Annonçant un «effort nouveau et historique», le chef de l’Etat a déclaré qu’il souhaitait des moyens supplémentaires pour les armées par rapport à la trajectoire financière prévue dans la loi de programmation militaire (LPM) 2024-2030. «Le salut de la patrie suppose que nous dépensions plus pour notre défense et que chacun prenne sa part de cet investissement», a-t-il professé. Parmi les besoins à financer, il a cité les stocks de munition, les drones, la défense aérienne, la guerre électronique, la guerre spatiale et le développement de la réserve militaire.
En pratique, le chef de l’Etat souhaite anticiper de trois ans la cible fixée à 2030 par la LPM : «Alors que nous avions prévu de doubler le budget [par rapport à 2017] d’ici à 2030, nous allons le doubler d’ici à 2027». L’effort supplémentaire serait de 3,5 milliards d’euros en 2026 et 3 milliards l’année suivante. «Nous consacrerons donc 64 milliards d’euros à notre défense en 2027», a-t-il conclu, sans préciser comment ce surcroît de dépense serait financé : c’est le Premier ministre François Bayrou qui sera chargé de l’annoncer mardi 15 juillet, dans une allocution sur les pistes de financement du prochain budget.
Le chef de l’Etat a cependant tracé une ligne rouge : «nous refusons que ce réarmement passe par l’endettement. [Il doit être] financé par plus d’activité et plus de production». Le sort de cet ajustement sera cependant entre les mains des parlementaires, qui votent le budget et sont également susceptibles de censurer le gouvernement de François Bayrou. «A chacun de prendre ses responsabilités», les a avertis Macron.

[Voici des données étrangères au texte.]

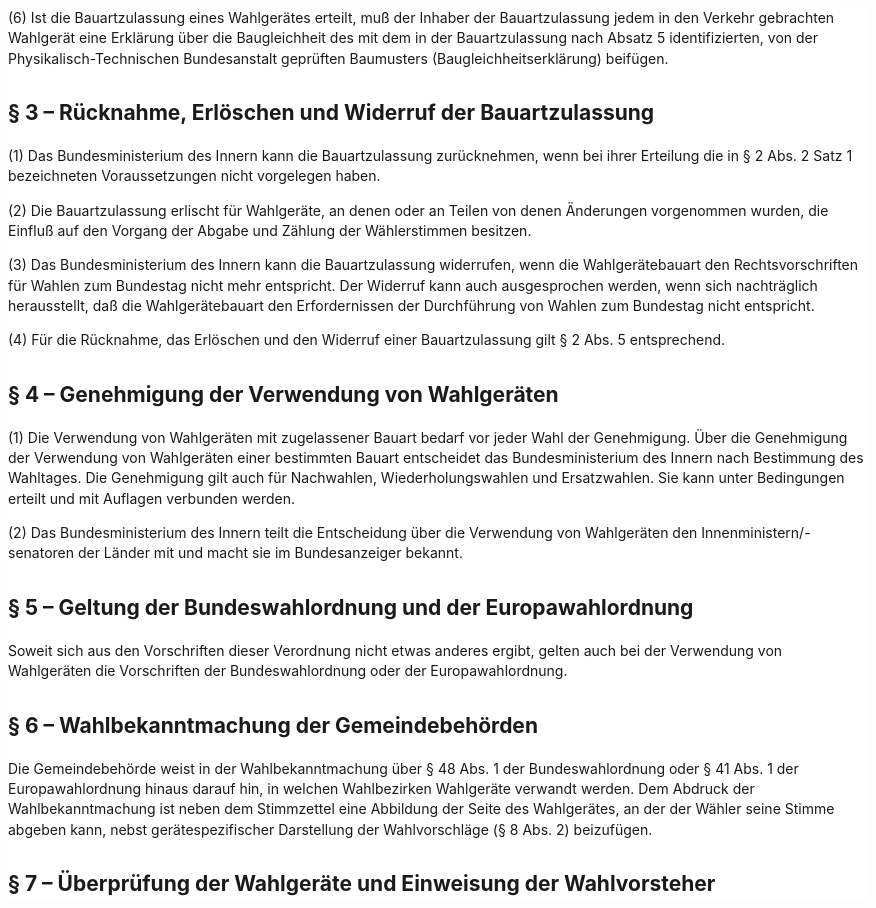 (6) Ist die Bauartzulassung eines Wahlgerätes erteilt, muß der Inhaber der Bauartzulassung jedem in den Verkehr gebrachten Wahlgerät eine Erklärung über die Baugleichheit des mit dem in der Bauartzulassung nach Absatz 5 identifizierten, von der Physikalisch-Technischen Bundesanstalt geprüften Baumusters (Baugleichheitserklärung) beifügen.


## § 3 – Rücknahme, Erlöschen und Widerruf der Bauartzulassung

(1) Das Bundesministerium des Innern kann die Bauartzulassung zurücknehmen, wenn bei ihrer Erteilung die in § 2 Abs. 2 Satz 1 bezeichneten Voraussetzungen nicht vorgelegen haben.

(2) Die Bauartzulassung erlischt für Wahlgeräte, an denen oder an Teilen von denen Änderungen vorgenommen wurden, die Einfluß auf den Vorgang der Abgabe und Zählung der Wählerstimmen besitzen.

(3) Das Bundesministerium des Innern kann die Bauartzulassung widerrufen, wenn die Wahlgerätebauart den Rechtsvorschriften für Wahlen zum Bundestag nicht mehr entspricht. Der Widerruf kann auch ausgesprochen werden, wenn sich nachträglich herausstellt, daß die Wahlgerätebauart den Erfordernissen der Durchführung von Wahlen zum Bundestag nicht entspricht.

(4) Für die Rücknahme, das Erlöschen und den Widerruf einer Bauartzulassung gilt § 2 Abs. 5 entsprechend.


## § 4 – Genehmigung der Verwendung von Wahlgeräten

(1) Die Verwendung von Wahlgeräten mit zugelassener Bauart bedarf vor jeder Wahl der Genehmigung. Über die Genehmigung der Verwendung von Wahlgeräten einer bestimmten Bauart entscheidet das Bundesministerium des Innern nach Bestimmung des Wahltages. Die Genehmigung gilt auch für Nachwahlen, Wiederholungswahlen und Ersatzwahlen. Sie kann unter Bedingungen erteilt und mit Auflagen verbunden werden.

(2) Das Bundesministerium des Innern teilt die Entscheidung über die Verwendung von Wahlgeräten den Innenministern/-senatoren der Länder mit und macht sie im Bundesanzeiger bekannt.


## § 5 – Geltung der Bundeswahlordnung und der Europawahlordnung

Soweit sich aus den Vorschriften dieser Verordnung nicht etwas anderes ergibt, gelten auch bei der Verwendung von Wahlgeräten die Vorschriften der Bundeswahlordnung oder der Europawahlordnung.


## § 6 – Wahlbekanntmachung der Gemeindebehörden

Die Gemeindebehörde weist in der Wahlbekanntmachung über § 48 Abs. 1 der Bundeswahlordnung oder § 41 Abs. 1 der Europawahlordnung hinaus darauf hin, in welchen Wahlbezirken Wahlgeräte verwandt werden. Dem Abdruck der Wahlbekanntmachung ist neben dem Stimmzettel eine Abbildung der Seite des Wahlgerätes, an der der Wähler seine Stimme abgeben kann, nebst gerätespezifischer Darstellung der Wahlvorschläge (§ 8 Abs. 2) beizufügen.


## § 7 – Überprüfung der Wahlgeräte und Einweisung der Wahlvorsteher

L’Elysée avait prévenu que le président de la République tirerait «les conclusions» du contexte de menace russe jugée durable contre l’Europe, et du recours à la force de plus en plus désinhibé dans le monde. «Très clairement, nous devons aujourd’hui réviser notre programmation et notre stratégie, la réviser à la lumière de changement de la nature du risque», avait prévenu jeudi Emmanuel Macron.
Alors que les pays de l’Otan se sont engagés à consacrer à l’avenir 3,5 % de leur PIB à leur défense, Paris tablait jusqu’alors sur un budget de 413 milliards d’euros prévu entre 2024 et 2030 par la loi de programmation militaire, en dépit de la traque aux économies pour réduire l’abyssal déficit des finances publiques du pays.
Lundi, lors du traditionnel défilé du 14-juillet, de retour sur la prestigieuse avenue parisienne des Champs-Elysées après avoir été déplacé l’an passé en raison des Jeux Olympiques, l’armée française entend mettre en valeur sa «crédibilité opérationnelle» et sa «solidarité stratégique» avec ses partenaires.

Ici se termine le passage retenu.